Across the road, buy the river, was the Wasserkirche, which was considered a hotbed of idolatry and so was turned into a food store and later a library. It is in front of this that the statue of Zwingli stands. He’s holding a Bible and a sword. We might be tempted to think that the sword is “the sword of the Spirit, which is the Word of God” (Ephesians 6), but in fact it is more likely to be the sword of the state “for he does not bear the sword in vain” (Romans 13). Zwingli was involved in spreading the Reformation not just by preaching and persuasion but also by force. In 1529 he put a food embargo on several Roman Catholic cantons. They responded with war, and at the Battle of Kappel, in October 1531, the unprepared Zurichers were defeated, and Zwingli and many city council members were killed. I have read somewhere that the Roman Catholic victors cut up his body and scattered it so that his remains would not be venerated! Zwingli’s work was carried on after his death by Bullinger, who’s statue is on the wall of the Grossmunster.
We headed back in the direction of the station, still looking for the Felix Manz memorial. On a bridge over the Limmat, close to the Schipfe, were a number of temporary shops, including a kebab shop. I had a doner, with coffee, and Marianne a cheese salad roll, with coffee, (the sugar was in small packets with Bible texts on!) After eating and drinking we walked down to Schipfe and found the memorial. It is in fact on the river’s edge opposite number 43 Schipfe, an area where boats used to tie up. The precise location is 47°22'24.87"N 8°32'31.07"E (below the branches of a tree), which you can put into Google Earth or Google Maps. I have updated the Wikipedia page. The text is in German, but I think the Wikipedia entry about Manz gives the English. It also gives a heart-warming account of his death. A longer version can be found in the Anabaptist
Martyr’s Mirror, their version of Foxe’s
Book of Martyrs. I have a copy if anyone wants a look.

We got back to the station and took our lives in our hands crossing the road to the national museum. When we got there we saw that there was a subway we could have used. And then discovered that the museum is closed on a Monday! So back to the station. What to do. It was about 2pm and we could have just come straight back, but Marianne looked at the map and said “let’s jump on a train to Chur/Coire in south east Switzerland. As it happens that is Heidi country (“Ah! now we see what you were talking about at the start!”). The train wends its way through very pretty countryside, much of it by lakes and always with mountains on either side. We passed through the station at Maienfeld, which is where Heidi lived. Taking photos from a moving train is not a precise business, especially on electrified lines. You may find a tree appears just as you press the shutter release, or, more likely, you get a mast in the middle of the picture. This one was taken just past Maienfeld and is typical of the scenery.


When we got to Chur we couldn’t find any way to progress further. The only trains seemed to go north or south or be the narrow gauge scenic trains, pictured here.
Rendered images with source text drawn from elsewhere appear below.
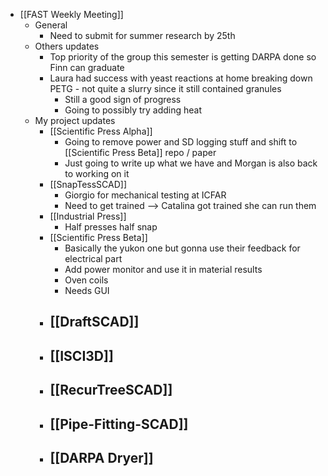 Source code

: - [[FAST Weekly Meeting]]
	- General
		- Need to submit for summer research by 25th
	- Others updates
		- Top priority of the group this semester is getting DARPA done so Finn can graduate
		- Laura had success with yeast reactions at home breaking down PETG - not quite a slurry since it still contained granules
			- Still a good sign of progress
			- Going to possibly try adding heat
	- My project updates
		- [[Scientific Press Alpha]]
			- Going to remove power and SD logging stuff and shift to [[Scientific Press Beta]] repo / paper
			- Just going to write up what we have and Morgan is also back to working on it
		- [[SnapTessSCAD]]
			- Giorgio for mechanical testing at ICFAR
			- Need to get trained --> Catalina got trained she can run them
		- [[Industrial Press]]
			- Half presses half snap
		- [[Scientific Press Beta]]
			- Basically the yukon one but gonna use their feedback for electrical part
			- Add power monitor and use it in material results
			- Oven coils
			- Needs GUI
		- [[DraftSCAD]]
			-
		- [[ISCI3D]]
			-
		- [[RecurTreeSCAD]]
			-
		- [[Pipe-Fitting-SCAD]]
			-
		- [[DARPA Dryer]]
			- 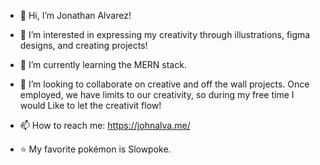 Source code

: - 👋 Hi, I’m Jonathan Alvarez!

- 👀 I’m interested in expressing my creativity through illustrations, figma designs, and creating projects!

- 🌱 I’m currently learning the MERN stack.

- 💞️ I’m looking to collaborate on creative and off the wall projects. Once employed, we have limits to our 
     creativity, so during my free time I would Like to let the creativit flow!
- 📫 How to reach me: https://johnalva.me/

- ⭐️ My favorite pokémon is Slowpoke.

<!---
johnnyblaze993/johnnyblaze993 is a ✨ special ✨ repository because its `README.md` (this file) appears on your GitHub profile.
You can click the Preview link to take a look at your changes.
--->
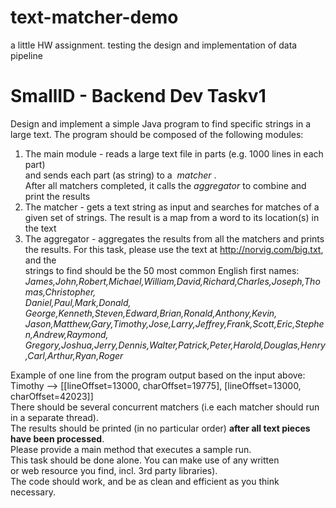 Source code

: # text-matcher-demo
a little HW assignment. testing the design and implementation of data pipeline

# SmallID - Backend Dev Task ​v1

Design and implement a simple Java program to find specific strings in a large text. The
program should be composed of the following modules:

1. The main module - reads a large text file in parts (e.g. 1000 lines in each part)  
   and sends each part (as string) to a ​ _matcher_ ​.  
   After all matchers completed, it calls the _aggregator_ ​to combine and print the results
2. The matcher - gets a text string as input and searches for matches of a given set of
    strings. The result is a map from a word to its location(s) in the text
3. The aggregator - aggregates the results from all the matchers and prints the results.
   For this task, please use the text at ​http://norvig.com/big.txt​, and the  
   strings to find should be the 50 most common English first names:
   _James,John,Robert,Michael,William,David,Richard,Charles,Joseph,Thomas,Christopher,  
   Daniel,Paul,Mark,Donald,  George,Kenneth,Steven,Edward,Brian,Ronald,Anthony,Kevin,  
   Jason,Matthew,Gary,Timothy,Jose,Larry,Jeffrey,Frank,Scott,Eric,Stephen,Andrew,Raymond,  
   Gregory,Joshua,Jerry,Dennis,Walter,Patrick,Peter,Harold,Douglas,Henry,Carl,Arthur,Ryan,Roger_
     
     
Example of one line from the program output based on the input above:  
Timothy --> [[lineOffset=13000, charOffset=19775], [lineOffset=13000, charOffset=42023]]  
There should be several concurrent matchers (i.e each matcher should run in a separate
thread).  
The results should be printed (in no particular order) **after all text pieces have been
processed**.  
Please provide a main method that executes a sample run.  
This task should be done alone.​ You ​can ​make use of any written  
or web resource you find,
incl. 3rd party libraries).  
The code should work, and be as clean and efficient as you think necessary.


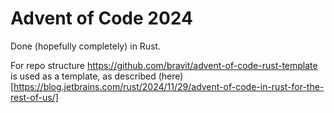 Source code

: # Advent of Code 2024

Done (hopefully completely) in Rust.

For repo structure https://github.com/bravit/advent-of-code-rust-template is used as a template,
as described (here)[https://blog.jetbrains.com/rust/2024/11/29/advent-of-code-in-rust-for-the-rest-of-us/]
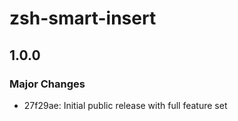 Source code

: # zsh-smart-insert

## 1.0.0

### Major Changes

- 27f29ae: Initial public release with full feature set

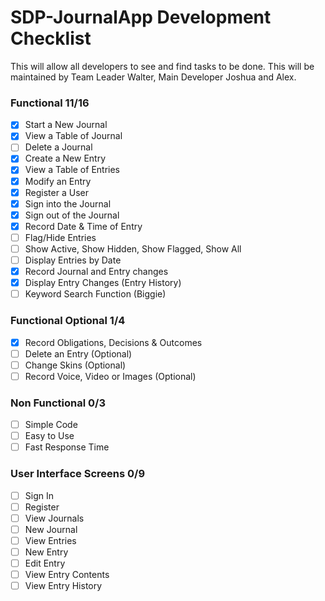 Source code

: # SDP-JournalApp Development Checklist
This will allow all developers to see and find tasks to be done.
This will be maintained by Team Leader Walter, Main Developer Joshua and Alex.

### Functional 11/16
- [X] Start a New Journal
- [X] View a Table of Journal
- [ ] Delete a Journal
- [X] Create a New Entry
- [X] View a Table of Entries
- [X] Modify an Entry
- [X] Register a User
- [X] Sign into the Journal
- [X] Sign out of the Journal
- [X] Record Date & Time of Entry
- [ ] Flag/Hide Entries
- [ ] Show Active, Show Hidden, Show Flagged, Show All
- [ ] Display Entries by Date
- [X] Record Journal and Entry changes
- [X] Display Entry Changes (Entry History)
- [ ] Keyword Search Function (Biggie)

### Functional Optional 1/4
- [X] Record Obligations, Decisions & Outcomes
- [ ] Delete an Entry (Optional)
- [ ] Change Skins (Optional)
- [ ] Record Voice, Video or Images (Optional)

### Non Functional 0/3
- [ ] Simple Code
- [ ] Easy to Use
- [ ] Fast Response Time

### User Interface Screens 0/9
- [ ] Sign In
- [ ] Register
- [ ] View Journals
- [ ] New Journal
- [ ] View Entries
- [ ] New Entry
- [ ] Edit Entry
- [ ] View Entry Contents
- [ ] View Entry History
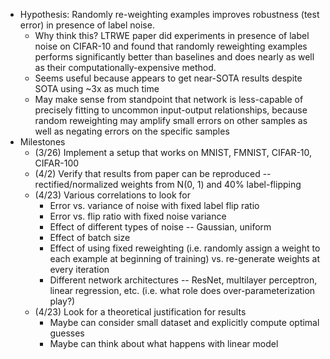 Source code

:  - Hypothesis: Randomly re-weighting examples improves robustness (test error) in presence of label noise.
   - Why think this? LTRWE paper did experiments in presence of label noise on CIFAR-10 and found that randomly reweighting examples performs significantly better than baselines and does nearly as well as their computationally-expensive method.
   - Seems useful because appears to get near-SOTA results despite SOTA using ~3x as much time
   - May make sense from standpoint that network is less-capable of precisely fitting to uncommon input-output relationships, because random reweighting may amplify small errors on other samples as well as negating errors on the specific samples
 - Milestones
   - (3/26) Implement a setup that works on MNIST, FMNIST, CIFAR-10, CIFAR-100
   - (4/2)  Verify that results from paper can be reproduced -- rectified/normalized weights from N(0, 1) and 40% label-flipping
   - (4/23) Various correlations to look for
     - Error vs. variance of noise with fixed label flip ratio
     - Error vs. flip ratio with fixed noise variance
     - Effect of different types of noise -- Gaussian, uniform
     - Effect of batch size
     - Effect of using fixed reweighting (i.e. randomly assign a weight to each example at beginning of training) vs. re-generate weights at every iteration
     - Different network architectures -- ResNet, multilayer perceptron, linear regression, etc. (i.e. what role does over-parameterization play?)
   - (4/23) Look for a theoretical justification for results
     - Maybe can consider small dataset and explicitly compute optimal guesses
     - Maybe can think about what happens with linear model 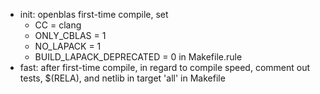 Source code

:- init: openblas first-time compile, set 
    - CC = clang
    - ONLY_CBLAS = 1
    - NO_LAPACK = 1
    - BUILD_LAPACK_DEPRECATED = 0
  in Makefile.rule
- fast: after first-time compile, in regard to compile speed,
    comment out tests, $(RELA), and netlib in target 'all' in Makefile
Se we decided that the best bet was just to return via Zurich, especially as there was a faster train than the one we had come on about to depart. It was another double decker and this one had a toddler’s play area upstairs. I missed half the journey back as lack of sleep began to take its toll. Indeed, perhaps that was why I couldn’t find a Yverdon train (though they run every hour) at Zurich, and so we got another double decker through Berne to Lausanne, arriving about 3 minutes before the Yverdon train left. By the time we got to Berne I was feeling like death warmed up. Weary, and with a headache I just wanted to go to sleep. But once we finally got to Yverdon at about 1915 I felt a lot better and declined the offer of pain killers. Plenty of fluid and spaghetti bolognese probably had something to do with it. Then downloading all the pictures and writing this before bed. Shall we do the same kind of thing tomorrow?